- What needs to be done: In the records below, pick out all lines containing the word "capítulo".

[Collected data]
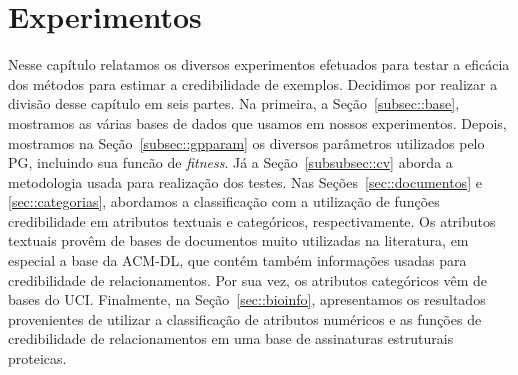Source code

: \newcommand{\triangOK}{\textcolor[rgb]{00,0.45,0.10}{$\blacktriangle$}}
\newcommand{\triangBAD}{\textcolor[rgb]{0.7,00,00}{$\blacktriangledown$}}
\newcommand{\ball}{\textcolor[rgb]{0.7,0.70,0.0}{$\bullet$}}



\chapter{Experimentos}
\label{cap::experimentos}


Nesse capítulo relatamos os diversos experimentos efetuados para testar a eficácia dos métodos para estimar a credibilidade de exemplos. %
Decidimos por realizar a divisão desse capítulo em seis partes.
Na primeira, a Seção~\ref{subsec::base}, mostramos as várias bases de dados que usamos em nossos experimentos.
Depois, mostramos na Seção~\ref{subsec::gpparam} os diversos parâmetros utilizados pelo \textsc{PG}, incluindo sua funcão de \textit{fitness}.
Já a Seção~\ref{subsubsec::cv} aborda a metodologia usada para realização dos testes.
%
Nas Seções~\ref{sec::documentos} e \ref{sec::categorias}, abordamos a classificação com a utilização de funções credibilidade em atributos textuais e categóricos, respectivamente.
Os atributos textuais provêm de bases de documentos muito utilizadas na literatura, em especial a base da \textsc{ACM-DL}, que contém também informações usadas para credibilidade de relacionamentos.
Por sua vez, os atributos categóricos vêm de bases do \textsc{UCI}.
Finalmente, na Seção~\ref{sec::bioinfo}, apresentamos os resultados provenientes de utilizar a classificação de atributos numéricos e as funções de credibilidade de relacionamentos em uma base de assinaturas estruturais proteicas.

* * *

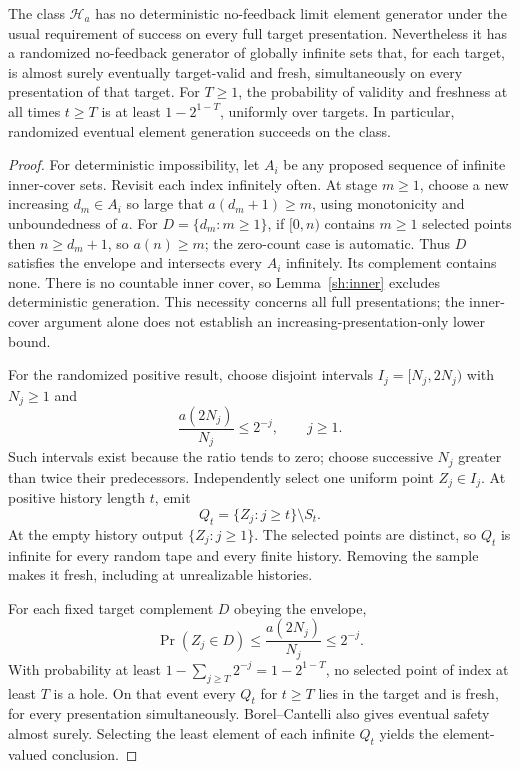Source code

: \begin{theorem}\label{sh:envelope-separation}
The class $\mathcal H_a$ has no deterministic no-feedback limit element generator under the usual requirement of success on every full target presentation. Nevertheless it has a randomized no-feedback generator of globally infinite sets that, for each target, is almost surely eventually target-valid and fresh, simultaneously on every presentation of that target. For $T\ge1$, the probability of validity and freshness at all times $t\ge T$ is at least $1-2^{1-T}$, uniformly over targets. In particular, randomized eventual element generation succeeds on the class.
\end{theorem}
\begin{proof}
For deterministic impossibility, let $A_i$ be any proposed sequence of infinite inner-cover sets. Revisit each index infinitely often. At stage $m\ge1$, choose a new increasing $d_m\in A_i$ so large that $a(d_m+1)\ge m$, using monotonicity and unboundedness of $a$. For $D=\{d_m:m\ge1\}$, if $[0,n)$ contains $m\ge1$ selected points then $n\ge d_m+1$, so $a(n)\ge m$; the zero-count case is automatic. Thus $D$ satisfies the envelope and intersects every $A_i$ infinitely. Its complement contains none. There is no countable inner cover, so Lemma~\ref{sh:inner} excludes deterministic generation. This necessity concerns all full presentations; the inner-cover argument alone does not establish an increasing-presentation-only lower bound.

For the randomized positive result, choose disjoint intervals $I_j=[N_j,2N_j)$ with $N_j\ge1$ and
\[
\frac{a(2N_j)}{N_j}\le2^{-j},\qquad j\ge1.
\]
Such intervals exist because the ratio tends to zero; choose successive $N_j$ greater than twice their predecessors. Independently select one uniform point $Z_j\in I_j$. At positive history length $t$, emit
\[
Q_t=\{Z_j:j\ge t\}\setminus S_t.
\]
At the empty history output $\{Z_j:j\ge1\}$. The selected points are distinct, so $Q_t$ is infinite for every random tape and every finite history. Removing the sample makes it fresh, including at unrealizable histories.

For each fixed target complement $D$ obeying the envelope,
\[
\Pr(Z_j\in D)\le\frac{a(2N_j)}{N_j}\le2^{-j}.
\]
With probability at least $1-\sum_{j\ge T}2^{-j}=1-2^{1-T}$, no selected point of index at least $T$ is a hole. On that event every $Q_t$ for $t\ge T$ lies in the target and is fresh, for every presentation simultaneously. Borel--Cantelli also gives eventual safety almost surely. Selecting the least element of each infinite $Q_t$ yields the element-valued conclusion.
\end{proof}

- Solution to this problem:
Nesse capítulo relatamos os diversos experimentos efetuados para testar a eficácia dos métodos para estimar a credibilidade de exemplos. %
Decidimos por realizar a divisão desse capítulo em seis partes.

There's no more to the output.